DEV Community

SIGNAL
SIGNAL

Posted on

Automate Docker Container Health Checks With a 50-Line Bash Script

If you're running any self-hosted services — a media server, a VPN, a database, a reverse proxy — you already know the silent killer: a container that's technically "Up" but completely broken inside. docker ps shows green. Your users see errors. You find out an hour later.

This article shows you how to build a real health-check automation script that goes beyond docker ps and actually verifies your containers are working.


The Problem With docker ps

Docker's default status is based on process state, not service health. A container running Nginx can be "Up" while Nginx itself has crashed and the supervisor is spinning. A Postgres container can be "Up" while still initializing and refusing connections.

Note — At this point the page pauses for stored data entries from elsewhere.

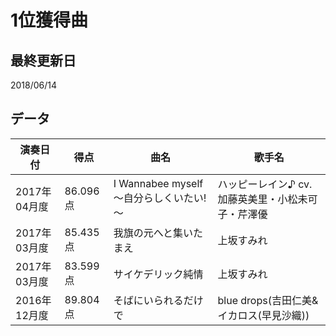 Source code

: # 1位獲得曲

## 最終更新日

2018/06/14

## データ

| 演奏日付 | 得点 | 曲名 | 歌手名 |
| --- | --- | --- | --- |
| 2017年04月度 | 86.096 点 | I Wannabee myself ～自分らしくいたい!～ | ハッピーレイン♪ cv.加藤英美里・小松未可子・芹澤優 |
| 2017年03月度 | 85.435 点 | 我旗の元へと集いたまえ | 上坂すみれ |
| 2017年03月度 | 83.599 点 | サイケデリック純情 | 上坂すみれ |
| 2016年12月度 | 89.804 点 | そばにいられるだけで | blue drops(吉田仁美&イカロス(早見沙織)) |
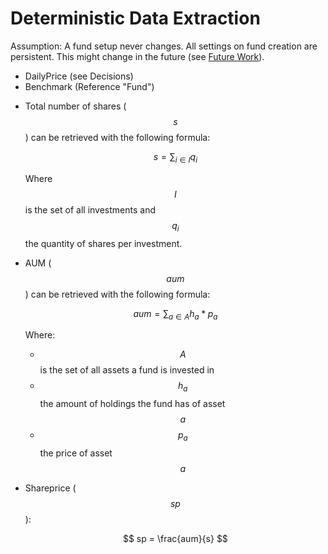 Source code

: # Deterministic Data Extraction

Assumption: A fund setup never changes. All settings on fund creation are persistent. This might change in the future (see [Future Work](...)).

- DailyPrice (see Decisions)
- Benchmark (Reference "Fund")

* Total number of shares ($$ s $$) can be retrieved with the following formula:

  <!-- prettier-ignore -->
  $$
  s = \displaystyle\sum_{i \in I} q_i
  $$

  Where $$ I $$ is the set of all investments and $$ q_i $$ the quantity of shares per investment.

* AUM ($$ aum $$) can be retrieved with the following formula:

  <!-- prettier-ignore -->
  $$
  aum = \displaystyle\sum_{a \in A} h_a * p_a
  $$

  Where:

  - $$ A $$ is the set of all assets a fund is invested in
  - $$ h_a $$ the amount of holdings the fund has of asset $$ a $$
  - $$ p_a $$ the price of asset $$ a $$

* Shareprice ($$ sp $$):

  <!-- prettier-ignore -->
  $$
  sp = \frac{aum}{s}
  $$
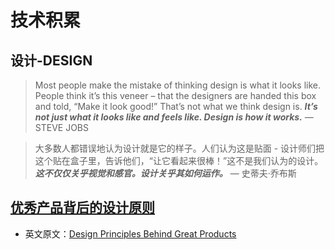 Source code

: # 技术积累

## 设计-DESIGN

> Most people make the mistake of thinking design is what it looks like. People think it’s this veneer – that the designers are handed this box and told, “Make it look good!” That’s not what we think design is. ***It’s not just what it looks like and feels like. Design is how it works.***   — STEVE JOBS  

> 大多数人都错误地认为设计就是它的样子。人们认为这是贴面 - 设计师们把这个贴在盒子里，告诉他们，“让它看起来很棒！”这不是我们认为的设计。***这不仅仅关乎视觉和感官。设计关乎其如何运作。***    — 史蒂夫·乔布斯

## [优秀产品背后的设计原则](https://juejin.im/entry/58b04c49570c35006960d764/?utm_source=gold-miner&utm_medium=readme&utm_campaign=github)
- 英文原文：[Design Principles Behind Great Products](https://medium.muz.li/design-principles-behind-great-products-6ef13cd74ccf)


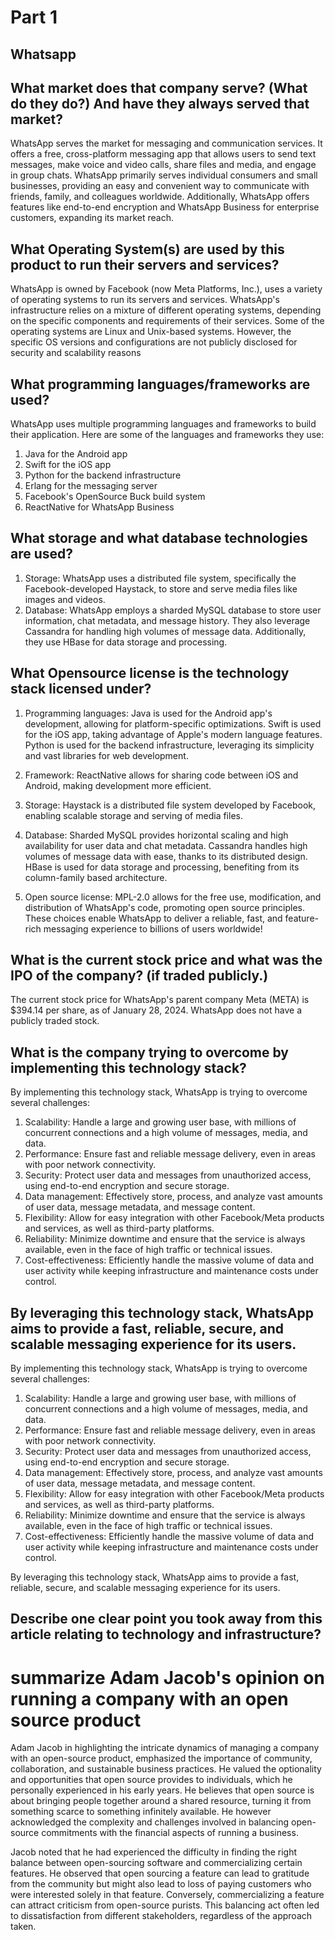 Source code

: # Part 1
## Whatsapp

## What market does that company serve? (What do they do?) And have they always served that market?


WhatsApp serves the market for messaging and communication services. It offers a free, cross-platform messaging app that allows users to send text messages, make voice and video calls, share files and media, and engage in group chats. WhatsApp primarily serves individual consumers and small businesses, providing an easy and convenient way to communicate with friends, family, and colleagues worldwide. Additionally, WhatsApp offers features like end-to-end encryption and WhatsApp Business for enterprise customers, expanding its market reach.


## What Operating System(s) are used by this product to run their servers and services?

WhatsApp is owned by Facebook (now Meta Platforms, Inc.), uses a variety of operating systems to run its servers and services. WhatsApp's infrastructure relies on a mixture of different operating systems, depending on the specific components and requirements of their services. Some of the operating systems are Linux and Unix-based systems. However, the specific OS versions and configurations are not publicly disclosed for security and scalability reasons


## What programming languages/frameworks are used?
WhatsApp uses multiple programming languages and frameworks to build their application. Here are some of the languages and frameworks they use:
1. Java for the Android app
2. Swift for the iOS app
3. Python for the backend infrastructure
4. Erlang for the messaging server
5. Facebook's OpenSource Buck build system
6. ReactNative for WhatsApp Business

## What storage and what database technologies are used?
1. Storage: WhatsApp uses a distributed file system, specifically the Facebook-developed Haystack, to store and serve media files like images and videos.
2. Database: WhatsApp employs a sharded MySQL database to store user information, chat metadata, and message history. They also leverage Cassandra for handling high volumes of message data. Additionally, they use HBase for data storage and processing.


## What Opensource license is the technology stack licensed under?
1. Programming languages:
Java is used for the Android app's development, allowing for platform-specific optimizations.
Swift is used for the iOS app, taking advantage of Apple's modern language features.
Python is used for the backend infrastructure, leveraging its simplicity and vast libraries for web development.
2. Framework:
ReactNative allows for sharing code between iOS and Android, making development more efficient.
3. Storage:
Haystack is a distributed file system developed by Facebook, enabling scalable storage and serving of media files.

4. Database:
Sharded MySQL provides horizontal scaling and high availability for user data and chat metadata.
Cassandra handles high volumes of message data with ease, thanks to its distributed design.
HBase is used for data storage and processing, benefiting from its column-family based architecture.

5. Open source license:
MPL-2.0 allows for the free use, modification, and distribution of WhatsApp's code, promoting open source principles.
These choices enable WhatsApp to deliver a reliable, fast, and feature-rich messaging experience to billions of users worldwide!


## What is the current stock price and what was the IPO of the company? (if traded publicly.)
The current stock price for WhatsApp's parent company Meta (META) is $394.14 per share, as of January 28, 2024. WhatsApp does not have a publicly traded stock. 

## What is the company trying to overcome by implementing this technology stack?

By implementing this technology stack, WhatsApp is trying to overcome several challenges:

1. Scalability: Handle a large and growing user base, with millions of concurrent connections and a high volume of messages, media, and data.
2. Performance: Ensure fast and reliable message delivery, even in areas with poor network connectivity.
3. Security: Protect user data and messages from unauthorized access, using end-to-end encryption and secure storage.
4. Data management: Effectively store, process, and analyze vast amounts of user data, message metadata, and message content.
5. Flexibility: Allow for easy integration with other Facebook/Meta products and services, as well as third-party platforms.
6. Reliability: Minimize downtime and ensure that the service is always available, even in the face of high traffic or technical issues.
7. Cost-effectiveness: Efficiently handle the massive volume of data and user activity while keeping infrastructure and maintenance costs under control.
## By leveraging this technology stack, WhatsApp aims to provide a fast, reliable, secure, and scalable messaging experience for its users.

By implementing this technology stack, WhatsApp is trying to overcome several challenges:

1. Scalability: Handle a large and growing user base, with millions of concurrent connections and a high volume of messages, media, and data.
2. Performance: Ensure fast and reliable message delivery, even in areas with poor network connectivity.
3. Security: Protect user data and messages from unauthorized access, using end-to-end encryption and secure storage.
4. Data management: Effectively store, process, and analyze vast amounts of user data, message metadata, and message content.
5. Flexibility: Allow for easy integration with other Facebook/Meta products and services, as well as third-party platforms.
6. Reliability: Minimize downtime and ensure that the service is always available, even in the face of high traffic or technical issues.
7. Cost-effectiveness: Efficiently handle the massive volume of data and user activity while keeping infrastructure and maintenance costs under control.

By leveraging this technology stack, WhatsApp aims to provide a fast, reliable, secure, and scalable messaging experience for its users.

## Describe one clear point you took away from this article relating to technology and infrastructure?


 # summarize Adam Jacob's opinion on running a company with an open source product


 Adam Jacob in highlighting the intricate dynamics of managing a company with an open-source product, emphasized the importance of community, collaboration, and sustainable business practices. He valued the optionality and opportunities that open source provides to individuals, which he personally experienced in his early years. He believes that open source is about bringing people together around a shared resource, turning it from something scarce to something infinitely available. He however acknowledged the complexity and challenges involved in balancing open-source commitments with the financial aspects of running a business.

Jacob noted that he had experienced the difficulty in finding the right balance between open-sourcing software and commercializing certain features. He observed that open sourcing a feature can lead to gratitude from the community but might also lead to loss of paying customers who were interested solely in that feature. Conversely, commercializing a feature can attract criticism from open-source purists. This balancing act often led to dissatisfaction from different stakeholders, regardless of the approach taken.


  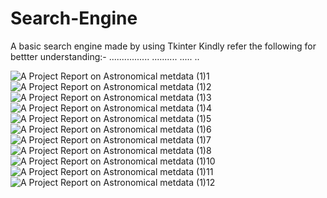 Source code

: # Search-Engine
A basic  search engine made by using Tkinter
Kindly refer the following for bettter understanding:-
................
..........
.....
..


![A Project Report on Astronomical metdata (1)1](https://user-images.githubusercontent.com/89240074/201841745-efee72c5-3018-4322-b15b-02c254d06760.jpg)
![A Project Report on Astronomical metdata (1)2](https://user-images.githubusercontent.com/89240074/201841769-25349439-5888-4bf1-8a89-a901d27349c5.jpg)
![A Project Report on Astronomical metdata (1)3](https://user-images.githubusercontent.com/89240074/201841793-deaf8850-ae05-43e4-bdd1-69f713f2c016.jpg)
![A Project Report on Astronomical metdata (1)4](https://user-images.githubusercontent.com/89240074/201841800-65eb09c1-8d98-4e52-837e-11f3a2fe6817.jpg)
![A Project Report on Astronomical metdata (1)5](https://user-images.githubusercontent.com/89240074/201841813-34518db6-db45-4393-b4dd-85f0e496dc1c.jpg)
![A Project Report on Astronomical metdata (1)6](https://user-images.githubusercontent.com/89240074/201841827-c5b9dab9-720d-4e65-b9b8-17c92c729bc5.jpg)
![A Project Report on Astronomical metdata (1)7](https://user-images.githubusercontent.com/89240074/201841844-200a673d-fd6e-48a8-bfb5-3772dfa12b2d.jpg)
![A Project Report on Astronomical metdata (1)8](https://user-images.githubusercontent.com/89240074/201841854-3a6c252e-d975-4b30-8501-1c43b81b6798.jpg)
![A Project Report on Astronomical metdata (1)10](https://user-images.githubusercontent.com/89240074/201841875-41696cdd-7800-41f4-95e7-db16315bf82c.jpg)
![A Project Report on Astronomical metdata (1)11](https://user-images.githubusercontent.com/89240074/201841894-3a76deb1-5eeb-411c-8edf-0e3fa9299abe.jpg)
![A Project Report on Astronomical metdata (1)12](https://user-images.githubusercontent.com/89240074/201841899-d68b6354-171c-49e8-a30b-7dbaca2d8154.jpg)
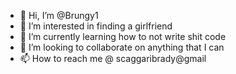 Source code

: - 👋 Hi, I’m @Brungy1
- 👀 I’m interested in finding a girlfriend
- 🌱 I’m currently learning how to not write shit code 
- 💞️ I’m looking to collaborate on anything that I can
- 📫 How to reach me @ scaggaribrady@gmail

<!---
Brungy1/Brungy1 is a ✨ special ✨ repository because its `README.md` (this file) appears on your GitHub profile.
You can click the Preview link to take a look at your changes.
--->
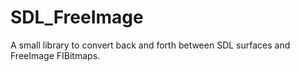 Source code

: # SDL_FreeImage
A small library to convert back and forth between SDL surfaces and FreeImage FIBitmaps. 
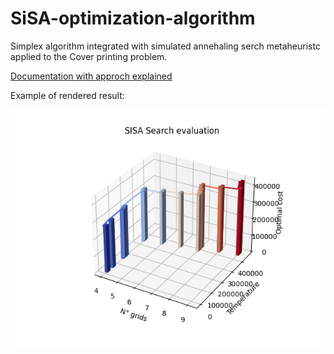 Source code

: # SiSA-optimization-algorithm
Simplex algorithm integrated with simulated annehaling serch metaheuristc applied to the Cover printing problem.

[Documentation with approch explained](Project_report.pdf)

Example of rendered result:

![render example](render_i005-example.png)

Docker has a built-in HEALTHCHECK instruction for Dockerfiles, but:

  • Most third-party images don't define one
  • It only checks per-container, not across your whole stack
  • It doesn't send you alerts

What we want: a script that polls all running containers, checks if they're healthy, and fires a notification if something's wrong.


The Script

Save this as ~/bin/docker-health-check.sh:

#!/usr/bin/env bash
# docker-health-check.sh — Check running containers and alert on issues
# Usage: ./docker-health-check.sh [--notify]

set -euo pipefail

NOTIFY=${1:-""}
FAILED=()
WARNING=()

# --- Helpers ---
log() { echo "[$(date +%H:%M:%S)] $*"; }

alert() {
  local msg="$1"
  log "ALERT: $msg"
  if [[ "$NOTIFY" == "--notify" ]] && command -v notify-send &>/dev/null; then
    notify-send "Docker Health" "$msg" --urgency=critical
  fi
  # Optional: pipe to curl for webhook (Slack, Discord, ntfy.sh)
  # curl -s -X POST "$WEBHOOK_URL" -d "{\"text\": \"$msg\"}" > /dev/null
}

# --- Check Docker is running ---
if ! docker info &>/dev/null; then
  alert "Docker daemon is not running!"
  exit 1
fi

# --- Iterate running containers ---
while IFS= read -r line; do
  NAME=$(echo "$line" | awk '{print $NF}')
  STATUS=$(echo "$line" | awk '{print $2}')
  HEALTH=$(docker inspect --format='{{if .State.Health}}{{.State.Health.Status}}{{else}}none{{end}}' "$NAME" 2>/dev/null)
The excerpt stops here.